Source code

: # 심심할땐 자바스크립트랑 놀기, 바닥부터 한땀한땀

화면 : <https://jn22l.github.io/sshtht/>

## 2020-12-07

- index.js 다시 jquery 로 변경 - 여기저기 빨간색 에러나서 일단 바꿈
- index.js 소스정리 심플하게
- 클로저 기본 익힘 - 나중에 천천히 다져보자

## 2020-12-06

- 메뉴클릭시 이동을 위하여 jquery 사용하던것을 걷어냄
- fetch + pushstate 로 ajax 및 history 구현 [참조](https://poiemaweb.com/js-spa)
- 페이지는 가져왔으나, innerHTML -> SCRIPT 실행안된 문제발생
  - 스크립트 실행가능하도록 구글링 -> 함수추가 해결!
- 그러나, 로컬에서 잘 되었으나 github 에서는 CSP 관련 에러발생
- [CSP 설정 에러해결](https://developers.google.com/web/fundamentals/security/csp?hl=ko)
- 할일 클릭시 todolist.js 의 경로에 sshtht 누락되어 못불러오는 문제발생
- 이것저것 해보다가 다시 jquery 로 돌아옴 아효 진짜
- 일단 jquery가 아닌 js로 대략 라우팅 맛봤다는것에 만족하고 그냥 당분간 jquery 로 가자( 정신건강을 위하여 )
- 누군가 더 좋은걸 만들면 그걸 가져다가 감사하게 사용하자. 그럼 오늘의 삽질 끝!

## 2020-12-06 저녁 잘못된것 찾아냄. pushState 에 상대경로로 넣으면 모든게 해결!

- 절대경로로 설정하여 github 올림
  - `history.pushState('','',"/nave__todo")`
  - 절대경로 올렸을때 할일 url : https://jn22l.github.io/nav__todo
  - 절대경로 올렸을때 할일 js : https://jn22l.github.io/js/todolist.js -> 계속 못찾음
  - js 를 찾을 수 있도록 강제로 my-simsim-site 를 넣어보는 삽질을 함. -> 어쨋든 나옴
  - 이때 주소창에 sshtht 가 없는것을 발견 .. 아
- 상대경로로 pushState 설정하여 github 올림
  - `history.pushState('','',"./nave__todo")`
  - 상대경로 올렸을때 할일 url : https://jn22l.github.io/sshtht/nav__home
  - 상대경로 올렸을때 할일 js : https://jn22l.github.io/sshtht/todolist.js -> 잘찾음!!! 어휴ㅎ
☆ ☆ ☆ ☆
▶ WHAT NEEDS TO BE DONE
Among the lines above, return those that hold the word "https".

▶ SOLUTION
화면 : <https://jn22l.github.io/sshtht/>
- fetch + pushstate 로 ajax 및 history 구현 [참조](https://poiemaweb.com/js-spa)
- [CSP 설정 에러해결](https://developers.google.com/web/fundamentals/security/csp?hl=ko)
  - 절대경로 올렸을때 할일 url : https://jn22l.github.io/nav__todo
  - 절대경로 올렸을때 할일 js : https://jn22l.github.io/js/todolist.js -> 계속 못찾음
  - 상대경로 올렸을때 할일 url : https://jn22l.github.io/sshtht/nav__home
  - 상대경로 올렸을때 할일 js : https://jn22l.github.io/sshtht/todolist.js -> 잘찾음!!! 어휴ㅎ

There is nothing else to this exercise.